Get a legitimate standalone laser jamming system instead of a detector if you insist on speeding without using your eyes/common sense.

Police are quite obvious with their hidey tricks/tactics, including the unmarked cars, _if_ you look closely. Keep it under 10 over, 5 is plenty safe IMO... then you're not worth their time.


----------



## LS2 MN6 (Jul 14, 2010)

I had two V1's (one for each car) and I got sick of the beeping. They helped me out and I loved the Arrows but after a while I started to ignore it, so it stopped helping me.

I sold both, and have been kicking around the idea of buying a 9500ix although I don't know how effective it will be for me as I don't really speed a lot. I'd like it for long trips though.


----------



## Mike_V (Mar 10, 2006)

I saw something that detectors really can't save you now, but the good jammers can. I know nothing about the subject, but that jamming stuff was cool to watch - the car was invisible.


----------



## Poncho Dan (Jun 30, 2009)

Detectors don't help you anymore because the laser is instant. You might as well be trying to dodge a bullet when you hear the gun go off.


----------



## jetstang (Nov 5, 2008)

I got a Whistler Pro 78, and it tested as good as the high end detectors except around corners and over hills. The Valentine and Passport are the best detectors. I picked mine up for $130, so was much cheaper and still good. It has saved my butt on many occasions. Then the speaker blew and I got 2 tickets in a half an hour, stupid speaker. So, for me in the south this detector is great as they don't use laser or instant on that much. I need to look into a jammer, that would be cool. How much are they?
As for the Valentine and Passport, I think you need to send those back in for calibration every so often, that could explain some false signals as it ages.


----------



## GM4life (Mar 18, 2007)

Check your local laws for jammers. Most states are illegal. I think is obvious if your the only guy that day this is radar/laser will act up he will be suspicious. Laser, the cop has to be stationary and some radars are instant on i think its POP or something. Read the discriptions real good make sure they have all that they offer. I haven't had a radar dectector well over 8 or 9 years. I like to those remote mounted radar/laser detectors but they are too rich for my blood.


----------



## FastFrank (Jun 12, 2009)

I have no experience with either of those detectors. But my cheap ass $60 Cobra has saved my butt plenty of times. The trick around here though is to have a "rabbit" in front of you. Cops in my area use instant on, and if I'm the first car in line it doesn't matter how good of a detector I have. By the time I hear it they already have my speed. If I don't have a "rabbit" I'm doing four over the limit. Luckily they don't use laser here yet.


----------



## FireChicken (Sep 11, 2010)

Its pretty funny how a device that is blatantly designed to help you disobey laws is not just ripped off the shelves by the government.:lol:

Also I saw this stuff called "veil" it looks like a can of spray that you use to coat your headlights with and that should scrable laser and radar?

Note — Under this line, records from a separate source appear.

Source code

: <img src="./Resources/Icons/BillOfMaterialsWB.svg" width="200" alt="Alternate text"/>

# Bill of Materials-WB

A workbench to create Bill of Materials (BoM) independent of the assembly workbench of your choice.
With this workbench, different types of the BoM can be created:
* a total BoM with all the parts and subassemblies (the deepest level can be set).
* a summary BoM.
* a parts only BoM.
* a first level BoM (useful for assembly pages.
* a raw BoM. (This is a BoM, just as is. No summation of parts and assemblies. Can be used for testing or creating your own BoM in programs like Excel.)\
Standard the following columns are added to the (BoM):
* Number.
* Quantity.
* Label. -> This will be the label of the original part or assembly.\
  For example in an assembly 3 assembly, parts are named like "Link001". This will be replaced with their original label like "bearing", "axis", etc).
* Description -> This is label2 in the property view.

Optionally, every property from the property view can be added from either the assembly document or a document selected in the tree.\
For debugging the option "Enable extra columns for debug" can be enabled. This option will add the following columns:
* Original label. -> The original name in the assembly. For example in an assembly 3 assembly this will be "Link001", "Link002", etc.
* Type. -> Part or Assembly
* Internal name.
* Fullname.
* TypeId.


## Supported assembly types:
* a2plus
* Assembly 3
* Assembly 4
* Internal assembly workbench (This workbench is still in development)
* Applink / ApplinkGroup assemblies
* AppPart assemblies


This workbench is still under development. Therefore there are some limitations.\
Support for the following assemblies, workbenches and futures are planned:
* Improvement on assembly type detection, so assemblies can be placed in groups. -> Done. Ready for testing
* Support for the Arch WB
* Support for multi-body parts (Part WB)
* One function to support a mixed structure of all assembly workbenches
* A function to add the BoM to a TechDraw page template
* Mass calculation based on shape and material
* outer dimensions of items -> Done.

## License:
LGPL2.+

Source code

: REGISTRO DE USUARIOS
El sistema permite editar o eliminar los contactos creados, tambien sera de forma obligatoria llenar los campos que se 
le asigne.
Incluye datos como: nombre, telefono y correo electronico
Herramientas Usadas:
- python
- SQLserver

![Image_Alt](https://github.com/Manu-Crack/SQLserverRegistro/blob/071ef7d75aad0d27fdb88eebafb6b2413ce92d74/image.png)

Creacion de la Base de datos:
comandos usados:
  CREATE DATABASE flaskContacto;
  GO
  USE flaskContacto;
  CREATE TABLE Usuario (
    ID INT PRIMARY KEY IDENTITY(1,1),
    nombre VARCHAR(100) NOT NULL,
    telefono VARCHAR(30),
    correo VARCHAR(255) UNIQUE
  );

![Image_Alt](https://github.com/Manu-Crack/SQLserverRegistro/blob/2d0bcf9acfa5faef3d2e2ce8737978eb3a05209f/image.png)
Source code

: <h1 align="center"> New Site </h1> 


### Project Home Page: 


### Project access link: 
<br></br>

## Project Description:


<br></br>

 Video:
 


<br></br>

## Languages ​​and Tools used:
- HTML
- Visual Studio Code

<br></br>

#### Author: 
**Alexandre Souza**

And check this out Myths of Radar Jammers Debunked by Cop


----------



## 66 Poncho (Sep 13, 2010)

I used to get speeding tickets all the time until 6 years ago I bought a K40 windshield mounted radar/laser detector. That company also makes an integrated detector that also jams radar/laser signals. Many local vette owners buy them, but they are costly -- $1100! I believe it's called the diffuser.

Laser Defuser EX & EX2 | K40 Electronics


----------



## jetstang (Nov 5, 2008)

GM4life said:


> I haven't had a radar dectector well over 8 or 9 years. .


Why did you need a radar detector when you were 10??? :willy:
Had to, you posted the pics..:cheers

Heres a link to a K40 comparison:
http://www.radartest.com/article.asp?articleid=1064

I guess they have the Escort Passport 9500 out now that is GPS and hud, this is the shizzle..
http://www.laserveil.com/escort/passport/9500i/


----------



## GM4life (Mar 18, 2007)

jetstang said:


> Why did you need a radar detector when you were 10??? :willy:
> Had to, you posted the pics..:cheers


Allright keep it up and I'll put you on a time out.
:cheers


----------